(Stored data entries)
▼▼▼
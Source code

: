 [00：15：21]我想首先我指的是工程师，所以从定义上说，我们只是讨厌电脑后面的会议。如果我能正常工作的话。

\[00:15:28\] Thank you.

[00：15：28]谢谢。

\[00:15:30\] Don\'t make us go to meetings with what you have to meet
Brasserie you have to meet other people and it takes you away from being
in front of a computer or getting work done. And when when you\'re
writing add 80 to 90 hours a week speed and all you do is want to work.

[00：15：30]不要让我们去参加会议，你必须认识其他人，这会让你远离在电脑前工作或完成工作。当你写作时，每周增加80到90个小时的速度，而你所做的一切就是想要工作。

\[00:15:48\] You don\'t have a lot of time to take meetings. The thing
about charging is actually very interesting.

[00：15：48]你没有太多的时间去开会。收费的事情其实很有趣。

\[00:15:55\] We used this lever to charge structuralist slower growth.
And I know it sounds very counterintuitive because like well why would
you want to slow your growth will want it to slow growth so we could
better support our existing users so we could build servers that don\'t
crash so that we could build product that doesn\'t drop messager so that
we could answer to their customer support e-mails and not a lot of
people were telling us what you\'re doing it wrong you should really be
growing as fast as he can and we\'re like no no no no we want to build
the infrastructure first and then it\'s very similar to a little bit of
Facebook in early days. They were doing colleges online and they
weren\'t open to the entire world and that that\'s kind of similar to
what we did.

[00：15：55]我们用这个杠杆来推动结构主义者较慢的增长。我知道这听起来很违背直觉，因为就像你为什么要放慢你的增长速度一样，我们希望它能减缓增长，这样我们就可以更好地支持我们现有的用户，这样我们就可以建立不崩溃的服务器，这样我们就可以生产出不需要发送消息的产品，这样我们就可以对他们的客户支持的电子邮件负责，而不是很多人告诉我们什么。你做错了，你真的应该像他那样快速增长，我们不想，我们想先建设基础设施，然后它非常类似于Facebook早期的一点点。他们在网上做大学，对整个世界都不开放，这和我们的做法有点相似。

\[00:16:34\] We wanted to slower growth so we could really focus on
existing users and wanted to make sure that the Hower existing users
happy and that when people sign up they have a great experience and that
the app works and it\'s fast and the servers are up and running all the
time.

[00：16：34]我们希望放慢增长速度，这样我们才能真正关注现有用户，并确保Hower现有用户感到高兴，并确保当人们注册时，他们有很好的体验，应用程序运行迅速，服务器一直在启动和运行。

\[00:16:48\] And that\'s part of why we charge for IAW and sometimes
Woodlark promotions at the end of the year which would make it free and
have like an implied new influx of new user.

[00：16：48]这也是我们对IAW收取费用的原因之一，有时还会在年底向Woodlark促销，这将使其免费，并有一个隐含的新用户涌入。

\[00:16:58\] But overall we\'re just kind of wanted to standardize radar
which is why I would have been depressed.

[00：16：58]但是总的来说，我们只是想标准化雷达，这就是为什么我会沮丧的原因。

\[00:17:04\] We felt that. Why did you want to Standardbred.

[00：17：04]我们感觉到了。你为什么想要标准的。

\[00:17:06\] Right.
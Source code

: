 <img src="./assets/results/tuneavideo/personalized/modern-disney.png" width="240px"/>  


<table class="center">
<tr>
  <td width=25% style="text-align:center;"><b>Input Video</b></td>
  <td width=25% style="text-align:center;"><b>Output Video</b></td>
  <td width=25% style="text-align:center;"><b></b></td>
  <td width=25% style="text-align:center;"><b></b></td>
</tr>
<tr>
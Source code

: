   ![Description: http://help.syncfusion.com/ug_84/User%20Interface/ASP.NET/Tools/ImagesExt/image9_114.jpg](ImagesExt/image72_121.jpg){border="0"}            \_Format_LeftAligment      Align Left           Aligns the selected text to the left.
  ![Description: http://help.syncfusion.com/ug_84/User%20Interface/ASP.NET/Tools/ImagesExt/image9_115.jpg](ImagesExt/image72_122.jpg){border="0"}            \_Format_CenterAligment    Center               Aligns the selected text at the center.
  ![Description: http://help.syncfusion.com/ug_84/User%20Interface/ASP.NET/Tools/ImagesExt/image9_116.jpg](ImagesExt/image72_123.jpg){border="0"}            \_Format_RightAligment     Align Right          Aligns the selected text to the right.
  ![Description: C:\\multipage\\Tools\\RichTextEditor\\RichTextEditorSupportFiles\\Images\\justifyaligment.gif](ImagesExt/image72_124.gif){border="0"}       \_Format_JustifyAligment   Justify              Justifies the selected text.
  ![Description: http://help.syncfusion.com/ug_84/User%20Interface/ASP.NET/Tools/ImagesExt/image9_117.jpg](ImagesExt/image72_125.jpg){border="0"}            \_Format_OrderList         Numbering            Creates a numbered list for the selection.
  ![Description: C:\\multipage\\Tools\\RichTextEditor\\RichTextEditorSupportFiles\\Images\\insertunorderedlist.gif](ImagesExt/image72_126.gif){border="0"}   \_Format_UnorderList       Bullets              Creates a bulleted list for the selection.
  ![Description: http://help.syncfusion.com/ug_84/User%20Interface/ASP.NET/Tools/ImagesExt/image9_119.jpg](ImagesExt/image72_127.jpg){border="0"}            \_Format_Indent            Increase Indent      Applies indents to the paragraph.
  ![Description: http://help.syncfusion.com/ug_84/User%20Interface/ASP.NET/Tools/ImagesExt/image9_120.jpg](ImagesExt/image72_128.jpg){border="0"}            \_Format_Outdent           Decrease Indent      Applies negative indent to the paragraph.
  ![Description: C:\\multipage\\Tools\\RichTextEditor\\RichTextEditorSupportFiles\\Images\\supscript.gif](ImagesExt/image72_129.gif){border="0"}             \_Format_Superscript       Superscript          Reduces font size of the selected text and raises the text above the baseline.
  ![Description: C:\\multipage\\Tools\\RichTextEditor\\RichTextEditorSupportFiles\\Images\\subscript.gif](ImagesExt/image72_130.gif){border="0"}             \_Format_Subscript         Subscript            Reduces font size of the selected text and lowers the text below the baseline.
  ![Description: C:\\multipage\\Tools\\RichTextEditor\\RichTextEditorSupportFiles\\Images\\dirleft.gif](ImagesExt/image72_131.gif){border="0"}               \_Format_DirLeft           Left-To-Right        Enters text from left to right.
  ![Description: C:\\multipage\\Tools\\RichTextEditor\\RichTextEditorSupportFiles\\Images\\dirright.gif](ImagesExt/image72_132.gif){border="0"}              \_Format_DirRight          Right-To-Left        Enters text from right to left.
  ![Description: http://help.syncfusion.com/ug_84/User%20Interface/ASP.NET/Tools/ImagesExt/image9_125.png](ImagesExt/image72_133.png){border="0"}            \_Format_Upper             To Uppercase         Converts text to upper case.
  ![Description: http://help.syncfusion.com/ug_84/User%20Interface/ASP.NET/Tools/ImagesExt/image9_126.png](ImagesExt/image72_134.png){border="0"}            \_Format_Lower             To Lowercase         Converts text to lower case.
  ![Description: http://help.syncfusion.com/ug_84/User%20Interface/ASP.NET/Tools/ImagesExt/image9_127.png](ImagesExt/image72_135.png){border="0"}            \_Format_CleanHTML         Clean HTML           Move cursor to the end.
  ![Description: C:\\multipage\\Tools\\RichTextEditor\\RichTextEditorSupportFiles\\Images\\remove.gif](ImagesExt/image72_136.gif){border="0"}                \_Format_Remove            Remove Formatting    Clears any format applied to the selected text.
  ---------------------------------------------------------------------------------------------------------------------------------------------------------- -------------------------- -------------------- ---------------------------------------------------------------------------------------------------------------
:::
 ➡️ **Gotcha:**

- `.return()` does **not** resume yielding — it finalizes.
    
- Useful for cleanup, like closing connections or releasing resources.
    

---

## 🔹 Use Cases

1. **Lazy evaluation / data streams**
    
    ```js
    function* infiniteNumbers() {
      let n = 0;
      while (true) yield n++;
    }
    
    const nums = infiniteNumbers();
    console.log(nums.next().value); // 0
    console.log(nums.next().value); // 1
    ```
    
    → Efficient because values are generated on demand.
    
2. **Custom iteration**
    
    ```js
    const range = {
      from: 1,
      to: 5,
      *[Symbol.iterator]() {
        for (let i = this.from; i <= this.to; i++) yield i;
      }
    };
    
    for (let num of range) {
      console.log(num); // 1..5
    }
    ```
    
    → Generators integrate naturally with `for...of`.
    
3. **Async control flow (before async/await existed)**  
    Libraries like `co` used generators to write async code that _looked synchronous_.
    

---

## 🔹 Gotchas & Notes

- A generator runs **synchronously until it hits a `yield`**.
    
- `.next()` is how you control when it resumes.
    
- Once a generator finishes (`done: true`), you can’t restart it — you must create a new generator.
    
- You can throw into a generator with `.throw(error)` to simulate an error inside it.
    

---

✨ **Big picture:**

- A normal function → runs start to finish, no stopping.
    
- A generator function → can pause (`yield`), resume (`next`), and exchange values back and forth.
▲▲▲
- ACTION ITEM
What is needed is each line of the entries that contains the word "they".

- WRITTEN RESPONSE
Facebook in early days. They were doing colleges online and they
happy and that when people sign up they have a great experience and that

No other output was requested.